People who value that kind of traditional family would, I would say, find the book's tension lying not in the feud between the different vampire and werewolf clans, but in the conflict between the Cullens' closeness and Bella's desire to root herself somewhere. The right thing to do, Bella knows, is to become a vampire (that is, join Edward's family). Many things get in the way, though, before that happens (beyond the boundaries of the first book, certainly). Getting into a traditional family is difficult, not easy, in the dystopia of the human world. Like in Harry Potter books, in which the wizards, not the Muggles, are truly human, the Cullen clan is a moral and familial elite. Belonging to that elite is not just a matter of paying a membership fee or attending meetings. Bella is special; that is why she can become a vampire.

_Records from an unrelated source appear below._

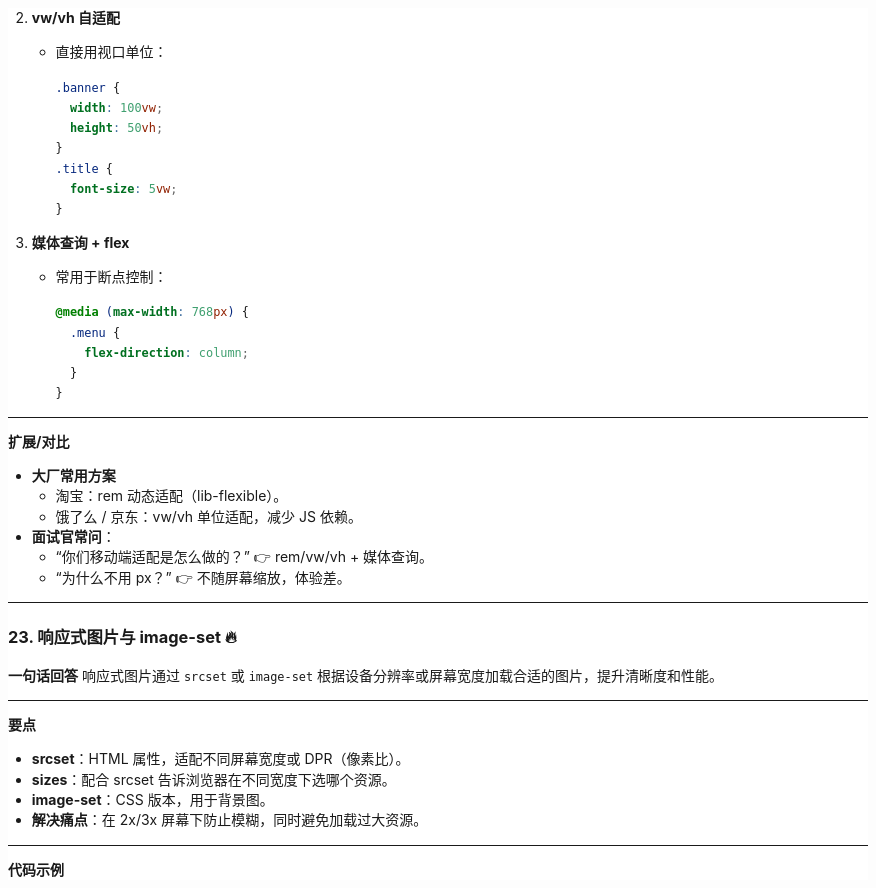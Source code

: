2. **vw/vh 自适配**

   - 直接用视口单位：

     ```css
     .banner {
       width: 100vw;
       height: 50vh;
     }
     .title {
       font-size: 5vw;
     }
     ```

3. **媒体查询 + flex**

   - 常用于断点控制：

     ```css
     @media (max-width: 768px) {
       .menu {
         flex-direction: column;
       }
     }
     ```

---

**扩展/对比**

- **大厂常用方案**
  - 淘宝：rem 动态适配（lib-flexible）。
  - 饿了么 / 京东：vw/vh 单位适配，减少 JS 依赖。
- **面试官常问**：
  - “你们移动端适配是怎么做的？” 👉 rem/vw/vh + 媒体查询。
  - “为什么不用 px？” 👉 不随屏幕缩放，体验差。

---

### 23. 响应式图片与 image-set 🔥

**一句话回答**
响应式图片通过 `srcset` 或 `image-set` 根据设备分辨率或屏幕宽度加载合适的图片，提升清晰度和性能。

---

**要点**

- **srcset**：HTML 属性，适配不同屏幕宽度或 DPR（像素比）。
- **sizes**：配合 srcset 告诉浏览器在不同宽度下选哪个资源。
- **image-set**：CSS 版本，用于背景图。
- **解决痛点**：在 2x/3x 屏幕下防止模糊，同时避免加载过大资源。

---

**代码示例**
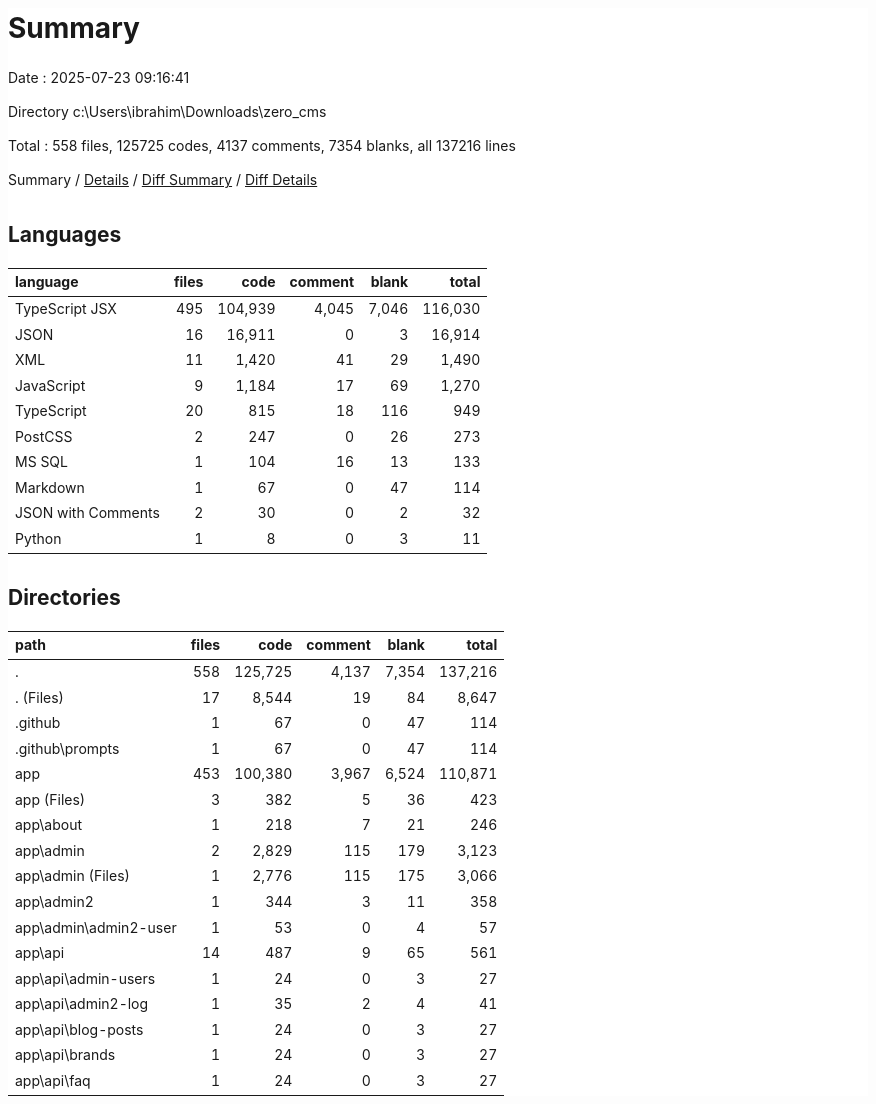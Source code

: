 # Summary

Date : 2025-07-23 09:16:41

Directory c:\\Users\\ibrahim\\Downloads\\zero_cms

Total : 558 files,  125725 codes, 4137 comments, 7354 blanks, all 137216 lines

Summary / [Details](details.md) / [Diff Summary](diff.md) / [Diff Details](diff-details.md)

## Languages
| language | files | code | comment | blank | total |
| :--- | ---: | ---: | ---: | ---: | ---: |
| TypeScript JSX | 495 | 104,939 | 4,045 | 7,046 | 116,030 |
| JSON | 16 | 16,911 | 0 | 3 | 16,914 |
| XML | 11 | 1,420 | 41 | 29 | 1,490 |
| JavaScript | 9 | 1,184 | 17 | 69 | 1,270 |
| TypeScript | 20 | 815 | 18 | 116 | 949 |
| PostCSS | 2 | 247 | 0 | 26 | 273 |
| MS SQL | 1 | 104 | 16 | 13 | 133 |
| Markdown | 1 | 67 | 0 | 47 | 114 |
| JSON with Comments | 2 | 30 | 0 | 2 | 32 |
| Python | 1 | 8 | 0 | 3 | 11 |

## Directories
| path | files | code | comment | blank | total |
| :--- | ---: | ---: | ---: | ---: | ---: |
| . | 558 | 125,725 | 4,137 | 7,354 | 137,216 |
| . (Files) | 17 | 8,544 | 19 | 84 | 8,647 |
| .github | 1 | 67 | 0 | 47 | 114 |
| .github\\prompts | 1 | 67 | 0 | 47 | 114 |
| app | 453 | 100,380 | 3,967 | 6,524 | 110,871 |
| app (Files) | 3 | 382 | 5 | 36 | 423 |
| app\\about | 1 | 218 | 7 | 21 | 246 |
| app\\admin | 2 | 2,829 | 115 | 179 | 3,123 |
| app\\admin (Files) | 1 | 2,776 | 115 | 175 | 3,066 |
| app\\admin2 | 1 | 344 | 3 | 11 | 358 |
| app\\admin\\admin2-user | 1 | 53 | 0 | 4 | 57 |
| app\\api | 14 | 487 | 9 | 65 | 561 |
| app\\api\\admin-users | 1 | 24 | 0 | 3 | 27 |
| app\\api\\admin2-log | 1 | 35 | 2 | 4 | 41 |
| app\\api\\blog-posts | 1 | 24 | 0 | 3 | 27 |
| app\\api\\brands | 1 | 24 | 0 | 3 | 27 |
| app\\api\\faq | 1 | 24 | 0 | 3 | 27 |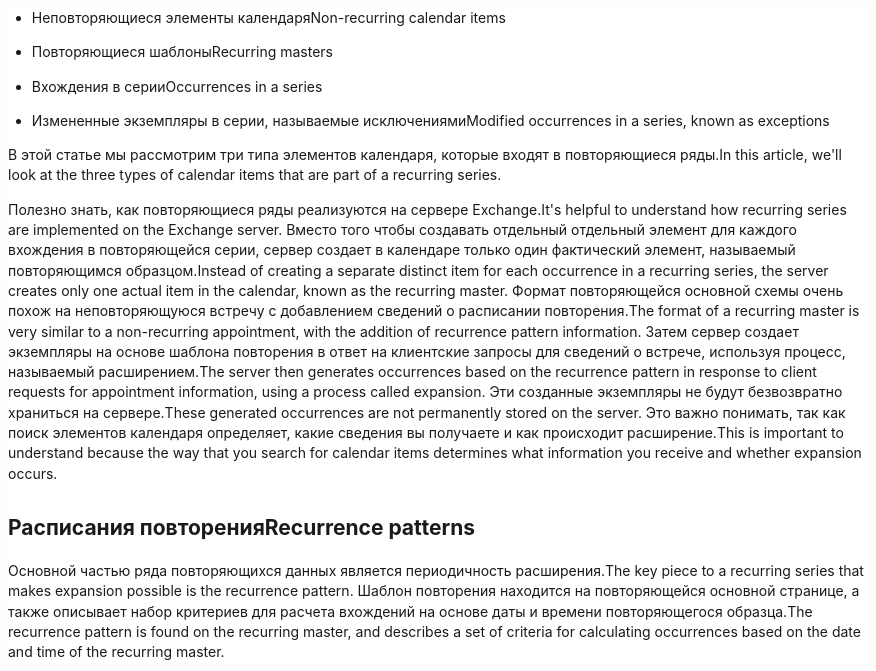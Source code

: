 - <span data-ttu-id="9e5f4-111">Неповторяющиеся элементы календаря</span><span class="sxs-lookup"><span data-stu-id="9e5f4-111">Non-recurring calendar items</span></span>
    
- <span data-ttu-id="9e5f4-112">Повторяющиеся шаблоны</span><span class="sxs-lookup"><span data-stu-id="9e5f4-112">Recurring masters</span></span>
    
- <span data-ttu-id="9e5f4-113">Вхождения в серии</span><span class="sxs-lookup"><span data-stu-id="9e5f4-113">Occurrences in a series</span></span>
    
- <span data-ttu-id="9e5f4-114">Измененные экземпляры в серии, называемые исключениями</span><span class="sxs-lookup"><span data-stu-id="9e5f4-114">Modified occurrences in a series, known as exceptions</span></span>
    
<span data-ttu-id="9e5f4-115">В этой статье мы рассмотрим три типа элементов календаря, которые входят в повторяющиеся ряды.</span><span class="sxs-lookup"><span data-stu-id="9e5f4-115">In this article, we'll look at the three types of calendar items that are part of a recurring series.</span></span>
  
<span data-ttu-id="9e5f4-116">Полезно знать, как повторяющиеся ряды реализуются на сервере Exchange.</span><span class="sxs-lookup"><span data-stu-id="9e5f4-116">It's helpful to understand how recurring series are implemented on the Exchange server.</span></span> <span data-ttu-id="9e5f4-117">Вместо того чтобы создавать отдельный отдельный элемент для каждого вхождения в повторяющейся серии, сервер создает в календаре только один фактический элемент, называемый повторяющимся образцом.</span><span class="sxs-lookup"><span data-stu-id="9e5f4-117">Instead of creating a separate distinct item for each occurrence in a recurring series, the server creates only one actual item in the calendar, known as the recurring master.</span></span> <span data-ttu-id="9e5f4-118">Формат повторяющейся основной схемы очень похож на неповторяющуюся встречу с добавлением сведений о расписании повторения.</span><span class="sxs-lookup"><span data-stu-id="9e5f4-118">The format of a recurring master is very similar to a non-recurring appointment, with the addition of recurrence pattern information.</span></span> <span data-ttu-id="9e5f4-119">Затем сервер создает экземпляры на основе шаблона повторения в ответ на клиентские запросы для сведений о встрече, используя процесс, называемый расширением.</span><span class="sxs-lookup"><span data-stu-id="9e5f4-119">The server then generates occurrences based on the recurrence pattern in response to client requests for appointment information, using a process called expansion.</span></span> <span data-ttu-id="9e5f4-120">Эти созданные экземпляры не будут безвозвратно храниться на сервере.</span><span class="sxs-lookup"><span data-stu-id="9e5f4-120">These generated occurrences are not permanently stored on the server.</span></span> <span data-ttu-id="9e5f4-121">Это важно понимать, так как поиск элементов календаря определяет, какие сведения вы получаете и как происходит расширение.</span><span class="sxs-lookup"><span data-stu-id="9e5f4-121">This is important to understand because the way that you search for calendar items determines what information you receive and whether expansion occurs.</span></span>
  
## <a name="recurrence-patterns"></a><span data-ttu-id="9e5f4-122">Расписания повторения</span><span class="sxs-lookup"><span data-stu-id="9e5f4-122">Recurrence patterns</span></span>

<span data-ttu-id="9e5f4-123">Основной частью ряда повторяющихся данных является периодичность расширения.</span><span class="sxs-lookup"><span data-stu-id="9e5f4-123">The key piece to a recurring series that makes expansion possible is the recurrence pattern.</span></span> <span data-ttu-id="9e5f4-124">Шаблон повторения находится на повторяющейся основной странице, а также описывает набор критериев для расчета вхождений на основе даты и времени повторяющегося образца.</span><span class="sxs-lookup"><span data-stu-id="9e5f4-124">The recurrence pattern is found on the recurring master, and describes a set of criteria for calculating occurrences based on the date and time of the recurring master.</span></span>
  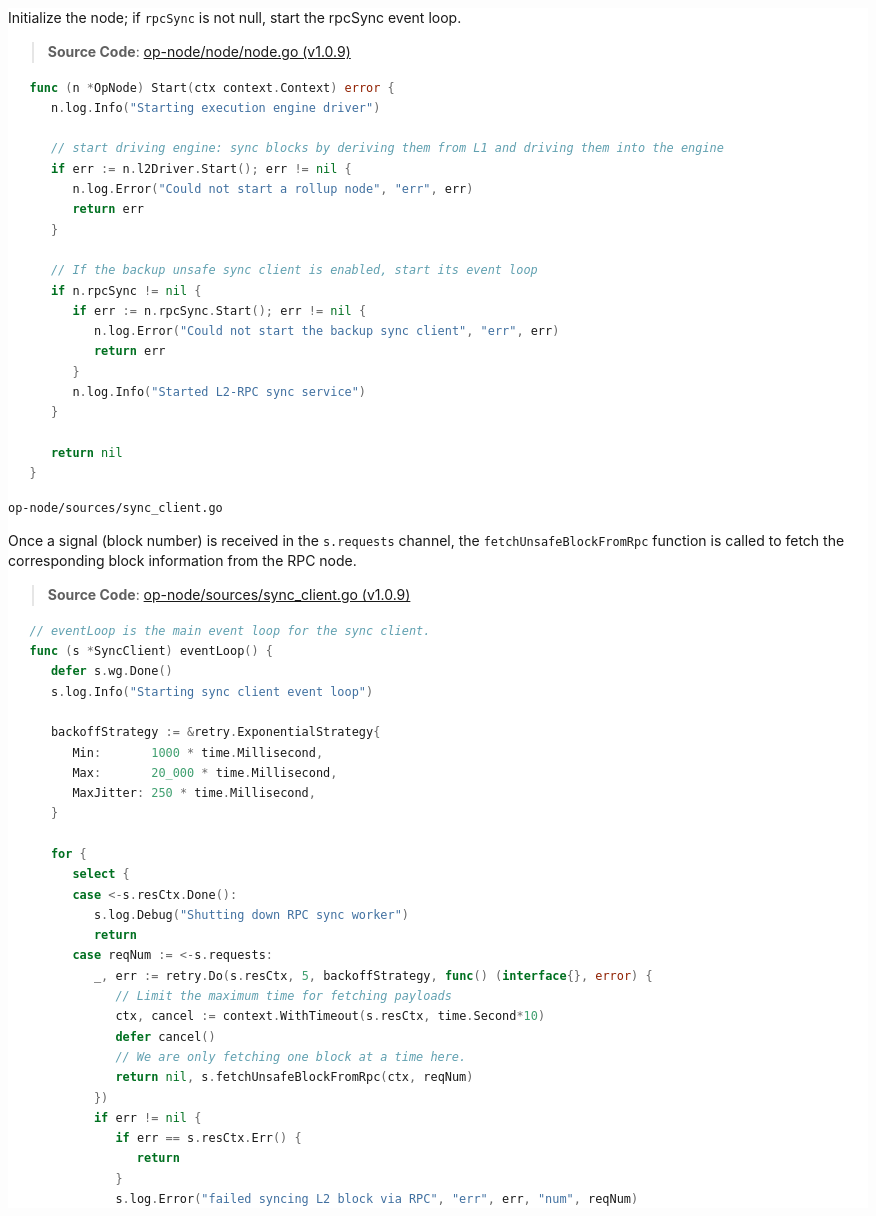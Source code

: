 Initialize the node; if `rpcSync` is not null, start the rpcSync event loop.

> **Source Code**: [op-node/node/node.go (v1.0.9)](https://github.com/ethereum-optimism/optimism/blob/v1.0.9/op-node/node/node.go#L282-L301)

```go
   func (n *OpNode) Start(ctx context.Context) error {
      n.log.Info("Starting execution engine driver")

      // start driving engine: sync blocks by deriving them from L1 and driving them into the engine
      if err := n.l2Driver.Start(); err != nil {
         n.log.Error("Could not start a rollup node", "err", err)
         return err
      }

      // If the backup unsafe sync client is enabled, start its event loop
      if n.rpcSync != nil {
         if err := n.rpcSync.Start(); err != nil {
            n.log.Error("Could not start the backup sync client", "err", err)
            return err
         }
         n.log.Info("Started L2-RPC sync service")
      }

      return nil
   }
```

`op-node/sources/sync_client.go`

Once a signal (block number) is received in the `s.requests` channel, the `fetchUnsafeBlockFromRpc` function is called to fetch the corresponding block information from the RPC node.

> **Source Code**: [op-node/sources/sync_client.go (v1.0.9)](https://github.com/ethereum-optimism/optimism/blob/v1.0.9/op-node/sources/sync_client.go#L128-L165)

```go
   // eventLoop is the main event loop for the sync client.
   func (s *SyncClient) eventLoop() {
      defer s.wg.Done()
      s.log.Info("Starting sync client event loop")

      backoffStrategy := &retry.ExponentialStrategy{
         Min:       1000 * time.Millisecond,
         Max:       20_000 * time.Millisecond,
         MaxJitter: 250 * time.Millisecond,
      }

      for {
         select {
         case <-s.resCtx.Done():
            s.log.Debug("Shutting down RPC sync worker")
            return
         case reqNum := <-s.requests:
            _, err := retry.Do(s.resCtx, 5, backoffStrategy, func() (interface{}, error) {
               // Limit the maximum time for fetching payloads
               ctx, cancel := context.WithTimeout(s.resCtx, time.Second*10)
               defer cancel()
               // We are only fetching one block at a time here.
               return nil, s.fetchUnsafeBlockFromRpc(ctx, reqNum)
            })
            if err != nil {
               if err == s.resCtx.Err() {
                  return
               }
               s.log.Error("failed syncing L2 block via RPC", "err", err, "num", reqNum)
```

Meyer, a practicing Mormon, is pro-abstinence and anti-abortion per her belief system. Silver says that this moral orientation is overt in the later books. The two heroes do not have sex until after they are married; in the later books, this abstinence becomes a bigger focus than it is in the first book, though it is already present in Edward's fear that he could accidentally hurt Bella in a moment of passion. I know of someone, actually, who said she wanted her daughter to read Twilight as a kind of pro-abstinence education. Some readers of Twilight also see this aspect of the book highly desirable. Those who see marriage as the only place for woman to have social power and physical security would also like the book. There are the  Twilight Moms, for example. Perhaps these mothers are the kind of mothers that have made Twilight a bestseller.

Are these the same moms buying Fifty Shades of Grey? As I noted in my previous  post, E.L. James's book started as fan fiction. The plots of the two books are parallel to each other in a shameless way. They are so parallel that my complaints about that book pretty much also apply to this one, except Meyer is a slightly smarter and much better writer in terms of language.

Twilight is better than the previous two I've read, but that isn't saying much. I must confess I am getting tired of reading books that disappoint me so broadly.

The next book should be a change of pace. It's The Kite Runner.